For the linguists and cognitive scientists, the treatment of whole to parts and parts to whole is more of a methodological/analytical strategy than an issue of agency vs. structure. The results of these micro treatments of whole to parts, however, have wide-ranging applicability to areas of study dealing with larger entities (e.g. sociology) and where they become the parts in the analyses of wholes. Pinker, Chomsky, Bickerton and Saussure all in some way deliberately took a part which they know is part of a complex system and idealized this part as their starting whole in order to theorize about the structural and processual elements of that whole. Pinker idealized a mental module, the language instinct, then from this whole went in to examine its structural elements in the form of innate grammatical and lexical structures within this module. Saussure, in a sense, excised, the more distinct langue from the more messy parole within the larger framework of language as commonly known. From langue as his idealized whole, he then proceeded to dissect it into its constituent parts. These micro whole to parts analyses, however, are related eventually to the larger framework in which they are embedded such that Bickerton suggests a model whereby the language module is interrelated with other modules of the mind and Saussure insisted on relating the structural elements of langue with the uses of language in parole.

Mugny

Mugny (1982) is one among several European social psychologists who have been studying minority/majority relations, particularly the role of minorities in initiating social innovations. The early stages of this line of research focused on the perceptual judgments of individuals using color slides in experimental laboratories.
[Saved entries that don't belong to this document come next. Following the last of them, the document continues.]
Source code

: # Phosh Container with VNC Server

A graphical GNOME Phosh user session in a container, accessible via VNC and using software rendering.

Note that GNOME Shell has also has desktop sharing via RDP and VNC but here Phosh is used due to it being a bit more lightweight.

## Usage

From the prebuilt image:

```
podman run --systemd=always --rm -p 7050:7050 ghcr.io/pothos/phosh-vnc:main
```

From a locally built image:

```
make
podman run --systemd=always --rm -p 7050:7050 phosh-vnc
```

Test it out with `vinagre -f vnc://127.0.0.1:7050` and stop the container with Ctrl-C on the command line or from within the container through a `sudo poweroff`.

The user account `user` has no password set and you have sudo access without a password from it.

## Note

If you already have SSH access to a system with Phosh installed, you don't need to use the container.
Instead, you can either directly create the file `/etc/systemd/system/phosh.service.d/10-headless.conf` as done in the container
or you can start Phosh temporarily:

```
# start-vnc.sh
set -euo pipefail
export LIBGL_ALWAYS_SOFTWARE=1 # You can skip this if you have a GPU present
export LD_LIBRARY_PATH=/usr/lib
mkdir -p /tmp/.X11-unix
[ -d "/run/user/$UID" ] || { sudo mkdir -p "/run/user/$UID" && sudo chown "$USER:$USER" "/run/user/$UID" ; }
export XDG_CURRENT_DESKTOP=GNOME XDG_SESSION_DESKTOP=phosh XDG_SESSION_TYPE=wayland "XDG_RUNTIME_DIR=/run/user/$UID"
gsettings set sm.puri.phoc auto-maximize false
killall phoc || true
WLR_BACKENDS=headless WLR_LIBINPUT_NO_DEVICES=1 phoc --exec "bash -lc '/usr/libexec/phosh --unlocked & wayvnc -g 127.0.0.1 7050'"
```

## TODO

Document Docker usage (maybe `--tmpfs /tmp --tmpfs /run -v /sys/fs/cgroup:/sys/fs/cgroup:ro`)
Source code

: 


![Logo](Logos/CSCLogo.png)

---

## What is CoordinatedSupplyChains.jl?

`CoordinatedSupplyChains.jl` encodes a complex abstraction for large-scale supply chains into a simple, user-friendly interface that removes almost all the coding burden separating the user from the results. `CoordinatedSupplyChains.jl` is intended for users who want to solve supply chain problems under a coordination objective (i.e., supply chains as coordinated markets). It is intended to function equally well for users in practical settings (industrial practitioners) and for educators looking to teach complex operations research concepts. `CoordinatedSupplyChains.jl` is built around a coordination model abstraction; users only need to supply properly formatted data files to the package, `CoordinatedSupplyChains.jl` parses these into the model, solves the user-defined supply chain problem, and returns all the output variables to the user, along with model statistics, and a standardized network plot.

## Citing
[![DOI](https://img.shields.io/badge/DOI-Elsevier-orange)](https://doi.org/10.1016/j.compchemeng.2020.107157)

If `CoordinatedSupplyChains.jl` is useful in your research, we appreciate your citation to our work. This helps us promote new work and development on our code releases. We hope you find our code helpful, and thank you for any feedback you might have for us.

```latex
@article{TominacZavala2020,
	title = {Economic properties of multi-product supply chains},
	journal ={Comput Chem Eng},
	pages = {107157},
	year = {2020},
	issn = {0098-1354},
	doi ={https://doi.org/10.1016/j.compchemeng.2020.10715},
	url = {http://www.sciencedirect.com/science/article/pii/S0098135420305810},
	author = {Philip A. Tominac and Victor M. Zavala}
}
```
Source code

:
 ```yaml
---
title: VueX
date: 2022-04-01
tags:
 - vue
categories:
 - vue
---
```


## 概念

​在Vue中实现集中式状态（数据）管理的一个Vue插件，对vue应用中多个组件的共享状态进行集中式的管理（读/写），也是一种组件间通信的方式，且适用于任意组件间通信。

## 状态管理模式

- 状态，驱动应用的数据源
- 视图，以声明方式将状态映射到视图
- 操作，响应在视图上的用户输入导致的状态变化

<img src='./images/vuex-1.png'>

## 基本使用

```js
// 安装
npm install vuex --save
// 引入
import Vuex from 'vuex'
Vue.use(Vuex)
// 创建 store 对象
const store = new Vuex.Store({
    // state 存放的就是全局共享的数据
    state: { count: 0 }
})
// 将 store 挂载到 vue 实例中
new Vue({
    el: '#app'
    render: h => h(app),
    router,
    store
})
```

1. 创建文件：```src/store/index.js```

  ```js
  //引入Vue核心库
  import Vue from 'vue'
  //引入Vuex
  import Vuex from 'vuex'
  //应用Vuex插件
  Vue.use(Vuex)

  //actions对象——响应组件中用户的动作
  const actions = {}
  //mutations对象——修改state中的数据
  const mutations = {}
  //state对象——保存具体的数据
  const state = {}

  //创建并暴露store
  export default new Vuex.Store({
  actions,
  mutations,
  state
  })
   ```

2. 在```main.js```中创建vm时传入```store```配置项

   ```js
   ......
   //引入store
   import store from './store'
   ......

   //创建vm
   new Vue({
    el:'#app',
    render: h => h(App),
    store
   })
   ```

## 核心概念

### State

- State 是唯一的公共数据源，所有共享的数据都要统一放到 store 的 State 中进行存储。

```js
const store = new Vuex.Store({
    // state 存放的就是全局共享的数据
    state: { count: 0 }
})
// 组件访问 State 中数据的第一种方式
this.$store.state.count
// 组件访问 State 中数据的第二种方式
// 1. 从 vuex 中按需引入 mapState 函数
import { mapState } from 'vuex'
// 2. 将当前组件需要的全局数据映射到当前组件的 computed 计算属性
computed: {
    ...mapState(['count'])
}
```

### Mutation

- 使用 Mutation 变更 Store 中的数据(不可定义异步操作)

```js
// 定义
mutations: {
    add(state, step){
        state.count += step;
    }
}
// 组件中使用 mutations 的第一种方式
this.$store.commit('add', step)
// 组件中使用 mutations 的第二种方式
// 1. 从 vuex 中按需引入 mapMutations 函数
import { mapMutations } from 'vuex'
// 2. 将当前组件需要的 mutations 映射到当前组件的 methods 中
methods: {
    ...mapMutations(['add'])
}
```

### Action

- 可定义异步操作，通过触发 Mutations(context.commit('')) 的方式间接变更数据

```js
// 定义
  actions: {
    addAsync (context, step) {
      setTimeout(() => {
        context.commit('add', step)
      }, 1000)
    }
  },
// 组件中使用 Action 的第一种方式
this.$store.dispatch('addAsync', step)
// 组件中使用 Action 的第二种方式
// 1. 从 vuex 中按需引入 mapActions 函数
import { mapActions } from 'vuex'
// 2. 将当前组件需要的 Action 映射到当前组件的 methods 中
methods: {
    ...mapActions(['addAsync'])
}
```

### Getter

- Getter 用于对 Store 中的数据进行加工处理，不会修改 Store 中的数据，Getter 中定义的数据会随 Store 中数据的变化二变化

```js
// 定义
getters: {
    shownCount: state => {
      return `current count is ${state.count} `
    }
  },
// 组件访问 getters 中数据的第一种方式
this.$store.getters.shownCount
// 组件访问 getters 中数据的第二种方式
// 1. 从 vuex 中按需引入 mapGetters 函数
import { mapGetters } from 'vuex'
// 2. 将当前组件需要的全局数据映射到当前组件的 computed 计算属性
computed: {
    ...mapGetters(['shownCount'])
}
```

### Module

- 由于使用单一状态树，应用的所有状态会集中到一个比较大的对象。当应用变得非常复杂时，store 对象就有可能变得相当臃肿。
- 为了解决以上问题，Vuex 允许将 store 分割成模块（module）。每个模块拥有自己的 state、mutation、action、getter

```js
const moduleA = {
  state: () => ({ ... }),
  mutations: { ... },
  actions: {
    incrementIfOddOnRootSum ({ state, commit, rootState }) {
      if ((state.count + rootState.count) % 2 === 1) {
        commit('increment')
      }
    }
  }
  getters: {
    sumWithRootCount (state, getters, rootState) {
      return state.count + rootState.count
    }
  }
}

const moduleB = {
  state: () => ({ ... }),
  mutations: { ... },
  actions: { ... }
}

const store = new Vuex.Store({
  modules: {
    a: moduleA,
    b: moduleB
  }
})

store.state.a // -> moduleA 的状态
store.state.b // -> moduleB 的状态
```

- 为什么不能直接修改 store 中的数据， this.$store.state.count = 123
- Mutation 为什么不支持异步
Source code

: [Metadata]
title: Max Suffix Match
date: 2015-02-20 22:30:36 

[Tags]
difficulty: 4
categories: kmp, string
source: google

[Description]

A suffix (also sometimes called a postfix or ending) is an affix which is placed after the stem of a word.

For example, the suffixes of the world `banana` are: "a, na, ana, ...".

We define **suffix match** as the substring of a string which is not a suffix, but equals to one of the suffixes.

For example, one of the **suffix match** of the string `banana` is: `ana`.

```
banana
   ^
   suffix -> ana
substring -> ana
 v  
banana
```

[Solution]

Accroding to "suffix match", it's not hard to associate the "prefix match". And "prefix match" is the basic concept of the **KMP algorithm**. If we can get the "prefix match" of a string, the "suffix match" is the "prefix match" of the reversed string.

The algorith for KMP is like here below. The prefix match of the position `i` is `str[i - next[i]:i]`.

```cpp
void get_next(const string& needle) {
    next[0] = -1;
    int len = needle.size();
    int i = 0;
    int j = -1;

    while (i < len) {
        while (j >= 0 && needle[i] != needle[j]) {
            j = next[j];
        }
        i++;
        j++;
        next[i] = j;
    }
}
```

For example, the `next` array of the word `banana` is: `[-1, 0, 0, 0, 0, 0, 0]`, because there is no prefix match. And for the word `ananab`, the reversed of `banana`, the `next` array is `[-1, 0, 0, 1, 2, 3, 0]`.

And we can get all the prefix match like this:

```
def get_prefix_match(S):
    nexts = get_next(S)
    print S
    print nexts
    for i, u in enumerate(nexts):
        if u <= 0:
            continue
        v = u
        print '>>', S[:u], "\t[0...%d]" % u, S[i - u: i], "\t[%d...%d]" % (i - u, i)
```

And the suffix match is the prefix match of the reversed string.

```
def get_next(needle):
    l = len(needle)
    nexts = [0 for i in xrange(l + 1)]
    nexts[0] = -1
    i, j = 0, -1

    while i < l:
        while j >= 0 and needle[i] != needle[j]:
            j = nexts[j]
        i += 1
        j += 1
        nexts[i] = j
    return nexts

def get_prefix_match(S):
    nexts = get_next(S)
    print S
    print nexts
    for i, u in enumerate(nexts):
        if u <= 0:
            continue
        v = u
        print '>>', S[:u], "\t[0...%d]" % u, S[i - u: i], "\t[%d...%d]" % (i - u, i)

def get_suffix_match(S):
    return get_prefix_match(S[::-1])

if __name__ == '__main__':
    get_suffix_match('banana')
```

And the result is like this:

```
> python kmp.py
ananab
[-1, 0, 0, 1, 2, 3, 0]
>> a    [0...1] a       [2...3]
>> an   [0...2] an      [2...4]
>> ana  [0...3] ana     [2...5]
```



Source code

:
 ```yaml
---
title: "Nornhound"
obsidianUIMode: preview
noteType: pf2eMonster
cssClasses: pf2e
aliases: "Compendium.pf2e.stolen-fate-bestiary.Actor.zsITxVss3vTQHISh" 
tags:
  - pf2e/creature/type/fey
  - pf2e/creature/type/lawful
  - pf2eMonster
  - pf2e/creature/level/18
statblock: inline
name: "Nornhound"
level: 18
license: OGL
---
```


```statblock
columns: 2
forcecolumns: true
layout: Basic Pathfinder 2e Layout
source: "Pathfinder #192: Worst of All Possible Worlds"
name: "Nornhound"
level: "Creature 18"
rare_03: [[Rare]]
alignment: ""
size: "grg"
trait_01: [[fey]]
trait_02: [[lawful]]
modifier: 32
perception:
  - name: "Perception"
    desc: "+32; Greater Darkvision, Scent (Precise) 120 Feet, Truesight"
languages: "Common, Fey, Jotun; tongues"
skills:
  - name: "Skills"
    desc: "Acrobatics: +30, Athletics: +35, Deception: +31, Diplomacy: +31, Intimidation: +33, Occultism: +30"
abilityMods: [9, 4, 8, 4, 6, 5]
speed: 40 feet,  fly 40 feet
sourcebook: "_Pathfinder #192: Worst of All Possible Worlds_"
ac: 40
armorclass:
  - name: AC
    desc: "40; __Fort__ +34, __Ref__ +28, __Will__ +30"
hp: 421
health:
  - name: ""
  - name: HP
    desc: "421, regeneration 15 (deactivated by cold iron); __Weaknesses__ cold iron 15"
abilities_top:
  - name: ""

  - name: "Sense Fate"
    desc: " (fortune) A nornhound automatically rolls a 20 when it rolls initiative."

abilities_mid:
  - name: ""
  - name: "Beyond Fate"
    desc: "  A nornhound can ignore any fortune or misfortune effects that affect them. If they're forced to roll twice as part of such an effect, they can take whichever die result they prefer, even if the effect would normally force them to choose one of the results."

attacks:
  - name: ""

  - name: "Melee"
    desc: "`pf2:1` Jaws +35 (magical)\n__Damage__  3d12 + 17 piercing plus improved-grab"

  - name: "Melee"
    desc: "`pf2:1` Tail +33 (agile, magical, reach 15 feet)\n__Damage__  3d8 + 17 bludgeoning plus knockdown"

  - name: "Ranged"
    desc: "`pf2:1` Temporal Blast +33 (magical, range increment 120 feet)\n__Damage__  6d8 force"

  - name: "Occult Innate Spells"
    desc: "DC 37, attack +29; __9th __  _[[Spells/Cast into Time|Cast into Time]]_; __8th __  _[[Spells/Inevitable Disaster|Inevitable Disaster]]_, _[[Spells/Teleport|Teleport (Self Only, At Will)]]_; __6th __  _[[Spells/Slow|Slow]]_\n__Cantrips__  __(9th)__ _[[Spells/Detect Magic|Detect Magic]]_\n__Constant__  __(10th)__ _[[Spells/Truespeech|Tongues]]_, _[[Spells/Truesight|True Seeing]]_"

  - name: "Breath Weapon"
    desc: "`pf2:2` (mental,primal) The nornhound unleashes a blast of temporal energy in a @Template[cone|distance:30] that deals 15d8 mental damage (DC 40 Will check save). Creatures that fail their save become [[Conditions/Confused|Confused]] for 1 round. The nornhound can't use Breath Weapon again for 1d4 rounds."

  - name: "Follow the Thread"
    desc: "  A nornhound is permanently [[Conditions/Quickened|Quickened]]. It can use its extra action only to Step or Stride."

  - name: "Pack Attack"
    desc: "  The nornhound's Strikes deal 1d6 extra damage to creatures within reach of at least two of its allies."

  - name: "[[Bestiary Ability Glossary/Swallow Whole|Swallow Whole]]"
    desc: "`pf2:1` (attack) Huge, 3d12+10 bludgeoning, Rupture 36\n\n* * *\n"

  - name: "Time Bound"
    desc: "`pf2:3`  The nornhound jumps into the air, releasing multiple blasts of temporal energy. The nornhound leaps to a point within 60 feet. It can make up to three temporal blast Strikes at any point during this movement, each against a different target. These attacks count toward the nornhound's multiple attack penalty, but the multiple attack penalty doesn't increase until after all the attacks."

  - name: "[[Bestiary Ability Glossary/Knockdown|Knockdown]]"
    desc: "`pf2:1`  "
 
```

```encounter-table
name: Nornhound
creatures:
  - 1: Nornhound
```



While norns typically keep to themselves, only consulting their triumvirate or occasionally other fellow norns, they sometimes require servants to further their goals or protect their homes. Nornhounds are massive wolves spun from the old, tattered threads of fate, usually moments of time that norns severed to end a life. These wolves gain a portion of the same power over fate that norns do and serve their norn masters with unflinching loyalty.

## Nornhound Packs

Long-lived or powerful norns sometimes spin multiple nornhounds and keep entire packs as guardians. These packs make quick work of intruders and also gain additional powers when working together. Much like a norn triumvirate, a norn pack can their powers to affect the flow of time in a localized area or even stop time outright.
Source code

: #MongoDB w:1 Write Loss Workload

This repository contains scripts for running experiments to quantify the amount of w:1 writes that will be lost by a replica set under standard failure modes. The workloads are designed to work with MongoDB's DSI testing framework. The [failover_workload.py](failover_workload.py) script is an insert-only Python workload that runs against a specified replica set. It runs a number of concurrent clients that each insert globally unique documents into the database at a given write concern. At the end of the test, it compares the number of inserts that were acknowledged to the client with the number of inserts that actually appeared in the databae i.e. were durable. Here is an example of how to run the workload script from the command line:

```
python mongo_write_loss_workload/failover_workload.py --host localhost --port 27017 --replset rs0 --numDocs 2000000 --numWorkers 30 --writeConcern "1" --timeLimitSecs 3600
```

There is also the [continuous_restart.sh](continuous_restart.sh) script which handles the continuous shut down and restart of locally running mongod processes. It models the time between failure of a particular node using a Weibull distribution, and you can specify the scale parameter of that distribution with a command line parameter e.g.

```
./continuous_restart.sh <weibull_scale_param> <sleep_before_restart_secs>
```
It was repeatedly found that individuals would rather conform to an erroneous majority judgment than risk being regarded as odd by giving a judgment, which they privately believe is correct. However, it was also found that if one individual consistently gives a minority perceptual judgment, the rest of the experimental subjects soon espouse that minority judgment. This is an example of a paradigm that starts from individual needs in order to explain collective judgments. Mugny criticized this paradigm as too far removed from the social contexts in which individuals are embedded and whose positions in these social contexts determine their predispositions. Mugny does not, however, propose going from individual psychology to social contexts as the causal agent but rather propose that the two are intimately linked so a psychosocial paradigm must be followed. In a sense, it is like saying that individual needs and social categories are causal agents, simultaneously. One level of analysis is not privileged over the other.

Personal Comments

In delineating the boundaries of a discipline and deriving clear, specific explanations for general phenomena, the treatment of wholes and parts by the linguists and cognitive scientists maybe the best approach. In broadening the scope of a discipline (e.g. sociology) whose boundaries seem to be challenged and broken down through changes in time and space, the ever widening of frameworks such as what Bergesen discussed maybe the best path to follow. In terms of the agency/structure debate, it would be best to consider, simultaneously, that there are fixed micro structures in the parts (e.g. language instinct) as well as in the whole (e.g. tradition, rules, or any structure independent of the will of the parts). Furthermore, one can imagine between these fixed structures a dynamic process consisting of all the infinite combinations of discrete elements of the whole. One can also trace natural points of disjuncture between processes that directly impact the individual parts and those processes that take on lives of their own and which individuals have no power to change or control.